··· Entries provided ···
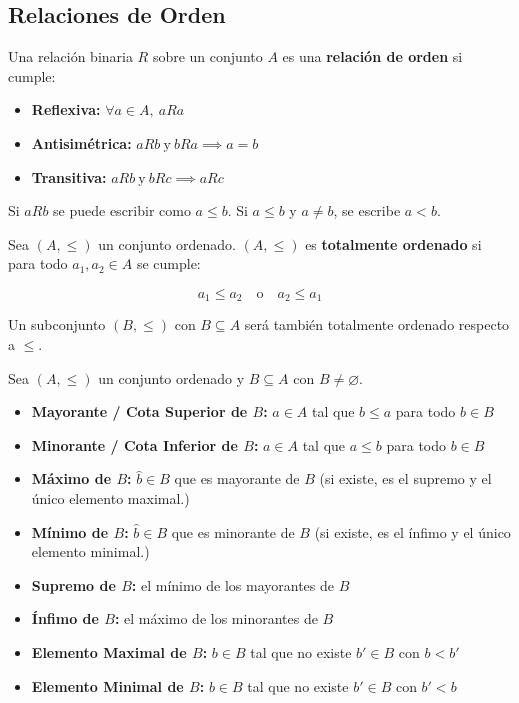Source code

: \documentclass[a4paper,12pt]{article}
\begin{document}
\subsection{Relaciones de Orden}

\begin{procedimiento}[title=Definición de Relación de Orden]
Una relación binaria \(R\) sobre un conjunto \(A\) es una \textbf{relación de orden} si cumple:  

\begin{itemize}
    \item \textbf{Reflexiva:} \(\forall a \in A, \ aRa\)
    \item \textbf{Antisimétrica:} \(aRb \ \text{y} \ bRa \implies a = b\)
    \item \textbf{Transitiva:} \(aRb \ \text{y} \ bRc \implies aRc\)
\end{itemize}

Si \(aRb\) se puede escribir como \(a \le b\).  
Si \(a \le b\) y \(a \neq b\), se escribe \(a < b\).
\end{procedimiento}

\begin{procedimiento}[title=Orden Total]
Sea \((A, \le)\) un conjunto ordenado.  
\((A, \le)\) es \textbf{totalmente ordenado} si para todo \(a_1, a_2 \in A\) se cumple:

\[
a_1 \le a_2 \quad \text{o} \quad a_2 \le a_1
\]

Un subconjunto \((B, \le)\) con \(B \subseteq A\) será también totalmente ordenado respecto a \(\le\).
\end{procedimiento}

\begin{procedimiento}[title=Elementos Distinguidos de un Conjunto Ordenado]
Sea \((A, \le)\) un conjunto ordenado y \(B \subseteq A\) con \(B \neq \varnothing\).  

\begin{itemize}
    \item \textbf{Mayorante / Cota Superior de \(B\):} \(a \in A\) tal que \(b \le a\) para todo \(b \in B\)
    \item \textbf{Minorante / Cota Inferior de \(B\):} \(a \in A\) tal que \(a \le b\) para todo \(b \in B\)
    \item \textbf{Máximo de \(B\):} \(\hat{b} \in B\) que es mayorante de \(B\) (si existe, es el supremo y el único elemento maximal.)
    \item \textbf{Mínimo de \(B\):} \(\hat{b} \in B\) que es minorante de \(B\) (si existe, es el ínfimo y el único elemento minimal.)
    \item \textbf{Supremo de \(B\):} el mínimo de los mayorantes de \(B\)
    \item \textbf{Ínfimo de \(B\):} el máximo de los minorantes de \(B\)
    \item \textbf{Elemento Maximal de \(B\):} \(b \in B\) tal que no existe \(b' \in B\) con \(b < b'\)
    \item \textbf{Elemento Minimal de \(B\):} \(b \in B\) tal que no existe \(b' \in B\) con \(b' < b\)
\end{itemize}
\end{procedimiento}
\end{document}

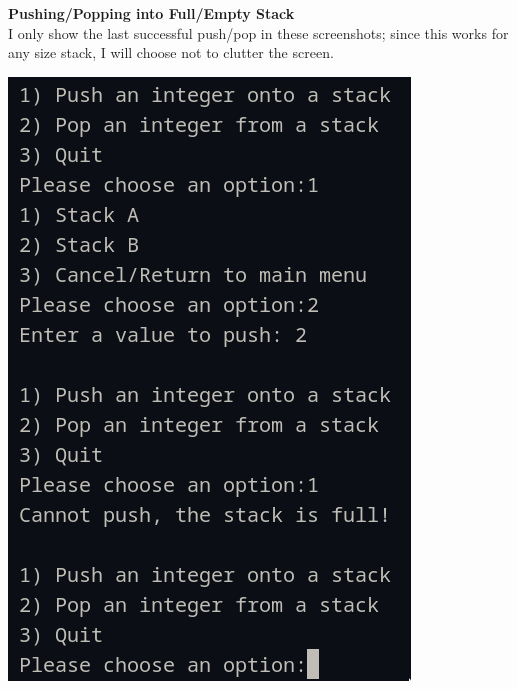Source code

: \documentclass{article}
\begin{document}
\pagebreak
\begin{center}
    \Large\textbf{Pushing/Popping into Full/Empty Stack} \\ \normalsize
    I only show the last successful push/pop in these screenshots; since this works for any size stack, I will choose not to clutter the screen.
\end{center}
\begin{multicols}{2}
    \begin{center}
    \includegraphics[width=0.8\linewidth]{./res/2a.png}
    \end{center}

    \columnbreak


\end{multicols}
\end{document}

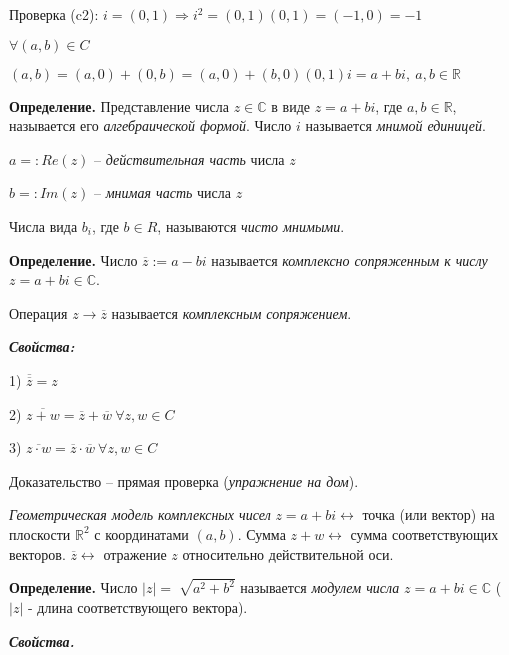 \vspace{\baselineskip}
Проверка (c2): $i = (0, 1) \Rightarrow i^2 = (0, 1)(0, 1) = (-1, 0) = -1$

$\forall (a, b) \in C$

$(a, b) = (a, 0) + (0, b) = (a, 0) + (b, 0) (0, 1) i = a + bi, \ a, b \in \mathbb{R}$

\vspace{\baselineskip}
\textbf{Определение.} Представление числа $z \in \mathbb{C}$ в виде  $z = a + bi$, где $a, b \in \mathbb{R}$, называется его \textit{алгебраической формой}. Число $i$ называется \textit{мнимой единицей}.

$a =: Re(z)$ -- \textit{действительная часть} числа $z$

$b =: Im(z)$ -- \textit{мнимая часть} числа $z$

\vspace{\baselineskip}
Числа вида $b_i$, где $b \in R$, называются \textit{чисто мнимыми}.

\vspace{\baselineskip}
\textbf{Определение.} Число $\overline{z} := a - bi$ называется \textit{комплексно сопряженным к числу} $z=a+bi \in \mathbb{C}$.

Операция $z \rightarrow \overline{z}$ называется \textit{комплексным сопряжением}.

\vspace{\baselineskip}
\textbf{\textit{Свойства:}}

1) $\overline{\overline{z}} = z$

2) $\overline{z + w} = \overline{z} + \overline{w} \ \forall z, w \in C$

3) $\overline{z \cdot w} = \overline{z} \cdot \overline{w} \ \forall z, w \in C$

Доказательство -- прямая проверка (\textit{упражнение на дом}).

\vspace{\baselineskip}
\textit{Геометрическая модель комплексных чисел} $z = a + bi \leftrightarrow$ точка (или вектор) на плоскости $\mathbb{R}^2$ с координатами $(a, b)$. Сумма $z + w \leftrightarrow$ сумма соответствующих векторов. $\overline{z} \leftrightarrow$ отражение $z$ относительно действительной оси.

\vspace{\baselineskip}
\textbf{Определение.} Число $|z| = \sqrt[]{a^2 + b^2}$ называется \textit{модулем числа} $z = a + bi \in \mathbb{C}$ ($|z|$ - длина соответствующего вектора).

\vspace{\baselineskip}
\textbf{\textit{Свойства.}} 

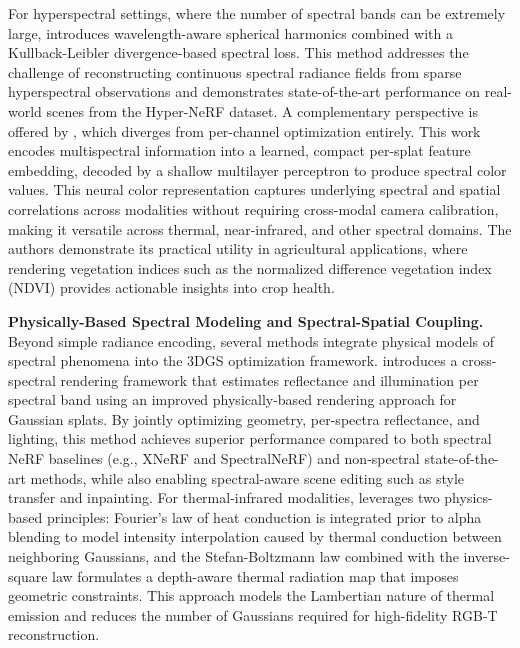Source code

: \documentclass[11pt]{article}
\begin{document}
For hyperspectral settings, where the number of spectral bands can be extremely large, \cite{ref616} introduces wavelength-aware spherical harmonics combined with a Kullback-Leibler divergence-based spectral loss. This method addresses the challenge of reconstructing continuous spectral radiance fields from sparse hyperspectral observations and demonstrates state-of-the-art performance on real-world scenes from the Hyper-NeRF dataset. A complementary perspective is offered by \cite{ref617}, which diverges from per-channel optimization entirely. This work encodes multispectral information into a learned, compact per-splat feature embedding, decoded by a shallow multilayer perceptron to produce spectral color values. This neural color representation captures underlying spectral and spatial correlations across modalities without requiring cross-modal camera calibration, making it versatile across thermal, near-infrared, and other spectral domains. The authors demonstrate its practical utility in agricultural applications, where rendering vegetation indices such as the normalized difference vegetation index (NDVI) provides actionable insights into crop health.

\textbf{Physically-Based Spectral Modeling and Spectral-Spatial Coupling.} Beyond simple radiance encoding, several methods integrate physical models of spectral phenomena into the 3DGS optimization framework. \cite{ref618} introduces a cross-spectral rendering framework that estimates reflectance and illumination per spectral band using an improved physically-based rendering approach for Gaussian splats. By jointly optimizing geometry, per-spectra reflectance, and lighting, this method achieves superior performance compared to both spectral NeRF baselines (e.g., XNeRF and SpectralNeRF) and non-spectral state-of-the-art methods, while also enabling spectral-aware scene editing such as style transfer and inpainting. For thermal-infrared modalities, \cite{ref619} leverages two physics-based principles: Fourier's law of heat conduction is integrated prior to alpha blending to model intensity interpolation caused by thermal conduction between neighboring Gaussians, and the Stefan-Boltzmann law combined with the inverse-square law formulates a depth-aware thermal radiation map that imposes geometric constraints. This approach models the Lambertian nature of thermal emission and reduces the number of Gaussians required for high-fidelity RGB-T reconstruction.
\end{document}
···
- _Exercise directions_
Repeat exactly the lines from the first line of the records above through the line containing "con \(b' < b\)", both included. Leave out the pictures.

- _Your solution_
Source code

: \documentclass[a4paper,12pt]{article}
\begin{document}
\subsection{Relaciones de Orden}

\begin{procedimiento}[title=Definición de Relación de Orden]
Una relación binaria \(R\) sobre un conjunto \(A\) es una \textbf{relación de orden} si cumple:  

\begin{itemize}
    \item \textbf{Reflexiva:} \(\forall a \in A, \ aRa\)
    \item \textbf{Antisimétrica:} \(aRb \ \text{y} \ bRa \implies a = b\)
    \item \textbf{Transitiva:} \(aRb \ \text{y} \ bRc \implies aRc\)
\end{itemize}

Si \(aRb\) se puede escribir como \(a \le b\).  
Si \(a \le b\) y \(a \neq b\), se escribe \(a < b\).
\end{procedimiento}

\begin{procedimiento}[title=Orden Total]
Sea \((A, \le)\) un conjunto ordenado.  
\((A, \le)\) es \textbf{totalmente ordenado} si para todo \(a_1, a_2 \in A\) se cumple:

\[
a_1 \le a_2 \quad \text{o} \quad a_2 \le a_1
\]

Un subconjunto \((B, \le)\) con \(B \subseteq A\) será también totalmente ordenado respecto a \(\le\).
\end{procedimiento}

\begin{procedimiento}[title=Elementos Distinguidos de un Conjunto Ordenado]
Sea \((A, \le)\) un conjunto ordenado y \(B \subseteq A\) con \(B \neq \varnothing\).  

\begin{itemize}
    \item \textbf{Mayorante / Cota Superior de \(B\):} \(a \in A\) tal que \(b \le a\) para todo \(b \in B\)
    \item \textbf{Minorante / Cota Inferior de \(B\):} \(a \in A\) tal que \(a \le b\) para todo \(b \in B\)
    \item \textbf{Máximo de \(B\):} \(\hat{b} \in B\) que es mayorante de \(B\) (si existe, es el supremo y el único elemento maximal.)
    \item \textbf{Mínimo de \(B\):} \(\hat{b} \in B\) que es minorante de \(B\) (si existe, es el ínfimo y el único elemento minimal.)
    \item \textbf{Supremo de \(B\):} el mínimo de los mayorantes de \(B\)
    \item \textbf{Ínfimo de \(B\):} el máximo de los minorantes de \(B\)
    \item \textbf{Elemento Maximal de \(B\):} \(b \in B\) tal que no existe \(b' \in B\) con \(b < b'\)
    \item \textbf{Elemento Minimal de \(B\):} \(b \in B\) tal que no existe \(b' \in B\) con \(b' < b\)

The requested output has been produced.